Setting Up My-SQL Fail-over and Load Balancing Cluster in Production





Since I recently configured and installed a MySQL-cluster, I thought I’d share the procedure. A lot of the examples around explains how to set it all up on the same machine for “testing purposes” — which, in theory, is the same as setting it up on different machines. I’ll be explaining the latter, that is, installing it onto different machines.

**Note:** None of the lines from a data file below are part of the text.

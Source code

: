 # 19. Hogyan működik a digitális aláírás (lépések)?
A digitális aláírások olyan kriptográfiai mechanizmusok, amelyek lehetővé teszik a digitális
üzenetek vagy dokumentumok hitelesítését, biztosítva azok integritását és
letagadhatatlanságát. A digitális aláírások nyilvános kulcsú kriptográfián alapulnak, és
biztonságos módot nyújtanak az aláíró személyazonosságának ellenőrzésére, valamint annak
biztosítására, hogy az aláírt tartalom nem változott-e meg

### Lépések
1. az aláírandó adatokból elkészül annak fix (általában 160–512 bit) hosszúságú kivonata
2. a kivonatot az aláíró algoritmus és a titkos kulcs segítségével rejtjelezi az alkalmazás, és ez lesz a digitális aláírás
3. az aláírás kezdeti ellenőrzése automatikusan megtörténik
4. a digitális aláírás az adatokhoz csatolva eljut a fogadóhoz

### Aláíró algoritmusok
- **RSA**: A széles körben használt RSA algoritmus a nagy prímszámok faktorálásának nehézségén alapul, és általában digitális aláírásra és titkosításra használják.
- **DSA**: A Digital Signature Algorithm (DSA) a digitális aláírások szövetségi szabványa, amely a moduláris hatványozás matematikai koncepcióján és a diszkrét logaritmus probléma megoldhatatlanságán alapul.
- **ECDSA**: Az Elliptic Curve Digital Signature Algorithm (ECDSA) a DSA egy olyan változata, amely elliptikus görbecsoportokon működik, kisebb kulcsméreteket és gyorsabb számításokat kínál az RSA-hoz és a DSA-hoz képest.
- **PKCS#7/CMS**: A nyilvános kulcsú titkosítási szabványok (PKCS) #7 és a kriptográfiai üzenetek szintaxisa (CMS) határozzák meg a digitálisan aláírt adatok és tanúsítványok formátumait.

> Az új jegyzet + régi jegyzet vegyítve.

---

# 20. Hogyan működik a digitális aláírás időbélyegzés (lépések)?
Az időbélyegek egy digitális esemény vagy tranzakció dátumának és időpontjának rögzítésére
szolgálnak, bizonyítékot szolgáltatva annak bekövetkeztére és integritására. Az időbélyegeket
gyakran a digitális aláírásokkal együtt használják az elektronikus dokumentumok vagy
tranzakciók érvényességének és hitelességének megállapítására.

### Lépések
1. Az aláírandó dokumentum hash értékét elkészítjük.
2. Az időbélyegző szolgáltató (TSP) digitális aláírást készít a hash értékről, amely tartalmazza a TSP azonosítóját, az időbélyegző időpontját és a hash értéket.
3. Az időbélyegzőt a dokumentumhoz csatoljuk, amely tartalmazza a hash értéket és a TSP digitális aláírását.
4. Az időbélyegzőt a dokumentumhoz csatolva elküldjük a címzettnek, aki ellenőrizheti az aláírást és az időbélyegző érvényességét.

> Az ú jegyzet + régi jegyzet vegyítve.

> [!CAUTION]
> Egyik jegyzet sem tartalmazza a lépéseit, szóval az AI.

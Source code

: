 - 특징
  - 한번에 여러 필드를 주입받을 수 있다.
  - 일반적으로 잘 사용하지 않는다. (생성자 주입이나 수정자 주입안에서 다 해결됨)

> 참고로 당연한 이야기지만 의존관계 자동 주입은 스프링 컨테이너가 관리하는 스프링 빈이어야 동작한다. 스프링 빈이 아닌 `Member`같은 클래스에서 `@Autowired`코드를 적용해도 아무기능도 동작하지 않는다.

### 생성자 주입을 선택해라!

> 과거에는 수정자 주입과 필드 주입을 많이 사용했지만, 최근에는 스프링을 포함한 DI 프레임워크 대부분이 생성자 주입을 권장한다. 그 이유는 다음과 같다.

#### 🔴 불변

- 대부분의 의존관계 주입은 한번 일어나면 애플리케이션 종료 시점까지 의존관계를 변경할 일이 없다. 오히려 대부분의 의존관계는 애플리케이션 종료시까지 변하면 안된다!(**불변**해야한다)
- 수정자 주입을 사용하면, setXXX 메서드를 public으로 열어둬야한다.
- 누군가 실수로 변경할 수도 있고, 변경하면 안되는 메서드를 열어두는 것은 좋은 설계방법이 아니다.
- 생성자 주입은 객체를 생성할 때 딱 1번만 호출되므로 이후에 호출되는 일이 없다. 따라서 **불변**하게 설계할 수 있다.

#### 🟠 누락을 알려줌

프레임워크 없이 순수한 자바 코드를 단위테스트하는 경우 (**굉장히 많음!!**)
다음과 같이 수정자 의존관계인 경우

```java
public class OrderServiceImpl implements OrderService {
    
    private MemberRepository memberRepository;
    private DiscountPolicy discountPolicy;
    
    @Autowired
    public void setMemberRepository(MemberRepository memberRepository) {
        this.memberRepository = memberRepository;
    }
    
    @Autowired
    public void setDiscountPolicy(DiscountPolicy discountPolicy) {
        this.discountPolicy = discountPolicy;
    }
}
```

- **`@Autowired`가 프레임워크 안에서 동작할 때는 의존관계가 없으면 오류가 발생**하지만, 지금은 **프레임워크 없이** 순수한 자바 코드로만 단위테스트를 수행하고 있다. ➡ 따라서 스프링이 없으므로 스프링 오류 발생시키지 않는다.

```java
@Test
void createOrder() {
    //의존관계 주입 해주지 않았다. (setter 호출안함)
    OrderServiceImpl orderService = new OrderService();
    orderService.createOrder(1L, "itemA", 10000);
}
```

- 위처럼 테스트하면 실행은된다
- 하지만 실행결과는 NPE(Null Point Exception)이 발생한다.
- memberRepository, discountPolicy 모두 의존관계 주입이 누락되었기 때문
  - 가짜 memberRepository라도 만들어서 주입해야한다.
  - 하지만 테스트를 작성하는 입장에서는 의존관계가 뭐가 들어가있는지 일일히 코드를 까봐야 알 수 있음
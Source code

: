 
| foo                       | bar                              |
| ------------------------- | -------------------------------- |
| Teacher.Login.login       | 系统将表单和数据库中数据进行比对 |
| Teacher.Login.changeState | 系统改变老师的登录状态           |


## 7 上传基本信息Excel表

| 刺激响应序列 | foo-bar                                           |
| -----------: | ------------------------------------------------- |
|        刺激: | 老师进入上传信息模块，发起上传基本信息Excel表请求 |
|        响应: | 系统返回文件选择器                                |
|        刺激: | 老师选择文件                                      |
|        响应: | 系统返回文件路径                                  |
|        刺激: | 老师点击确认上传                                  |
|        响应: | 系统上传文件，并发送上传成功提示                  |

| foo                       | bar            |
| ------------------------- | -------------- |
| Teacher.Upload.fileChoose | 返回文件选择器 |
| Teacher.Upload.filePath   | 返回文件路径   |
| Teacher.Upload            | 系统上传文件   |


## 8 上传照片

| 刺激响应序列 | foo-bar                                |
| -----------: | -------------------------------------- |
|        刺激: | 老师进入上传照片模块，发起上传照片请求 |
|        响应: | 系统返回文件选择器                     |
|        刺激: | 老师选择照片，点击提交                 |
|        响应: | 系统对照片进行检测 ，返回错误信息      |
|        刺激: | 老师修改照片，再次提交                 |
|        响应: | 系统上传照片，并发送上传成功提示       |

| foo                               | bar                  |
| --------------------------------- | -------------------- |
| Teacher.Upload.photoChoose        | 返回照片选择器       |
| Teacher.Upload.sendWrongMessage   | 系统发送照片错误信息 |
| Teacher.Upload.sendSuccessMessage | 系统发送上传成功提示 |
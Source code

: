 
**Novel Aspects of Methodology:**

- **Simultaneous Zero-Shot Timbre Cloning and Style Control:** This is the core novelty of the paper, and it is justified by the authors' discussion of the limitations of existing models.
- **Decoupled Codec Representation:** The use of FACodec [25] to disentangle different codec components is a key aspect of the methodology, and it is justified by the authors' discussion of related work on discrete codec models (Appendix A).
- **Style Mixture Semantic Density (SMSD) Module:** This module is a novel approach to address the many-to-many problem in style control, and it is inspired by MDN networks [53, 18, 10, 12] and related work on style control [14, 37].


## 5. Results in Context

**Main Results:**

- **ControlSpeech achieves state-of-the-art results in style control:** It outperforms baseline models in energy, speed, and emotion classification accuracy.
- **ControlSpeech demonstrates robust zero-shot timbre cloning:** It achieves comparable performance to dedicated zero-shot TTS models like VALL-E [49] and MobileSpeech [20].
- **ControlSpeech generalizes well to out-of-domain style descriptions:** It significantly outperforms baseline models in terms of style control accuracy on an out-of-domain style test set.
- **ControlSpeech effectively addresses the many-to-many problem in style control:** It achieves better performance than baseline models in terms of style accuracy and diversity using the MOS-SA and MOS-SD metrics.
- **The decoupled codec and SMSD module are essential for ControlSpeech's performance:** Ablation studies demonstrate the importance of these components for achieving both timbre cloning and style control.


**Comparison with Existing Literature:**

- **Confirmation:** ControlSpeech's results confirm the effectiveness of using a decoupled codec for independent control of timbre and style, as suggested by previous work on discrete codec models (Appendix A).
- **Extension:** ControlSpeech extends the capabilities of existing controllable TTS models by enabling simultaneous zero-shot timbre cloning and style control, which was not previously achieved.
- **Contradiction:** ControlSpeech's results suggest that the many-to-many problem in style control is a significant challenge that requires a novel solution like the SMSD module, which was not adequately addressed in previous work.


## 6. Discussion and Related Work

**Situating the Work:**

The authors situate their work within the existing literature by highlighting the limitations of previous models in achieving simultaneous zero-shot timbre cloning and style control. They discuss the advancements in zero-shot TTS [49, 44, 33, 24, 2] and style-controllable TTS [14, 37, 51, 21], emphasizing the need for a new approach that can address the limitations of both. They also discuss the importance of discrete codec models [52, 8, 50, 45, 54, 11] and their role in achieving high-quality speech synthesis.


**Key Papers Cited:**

To achieve true redundancy in a MySQL-cluster, you need at least 3 seperate, physical machines; two data-nodes, and one management-node. The latter you can use a virtual machine for, as long as it doesn’t run on the two data-nodes (which means you still need at least 3 physical machines). You can also use the management-node as a mysql-proxy for transparent failover/load-balancing for the clients.


My setup was done using two physical machines (db0 and db1) running Ubuntu 8.04 (Hardy Heron), and one virtual machine (mysql-mgmt) running Debian 6 (Squeeze). The VM is not running on the two physical machines. db0 and db1 is the actual data-nodes/servers, and mysql-mgmt is going to be used as the management-node for the cluster. In addition, mysql-mgmt is also going to be configured with mysql-proxy, so that we have transparent failover/load-balancing for the clients.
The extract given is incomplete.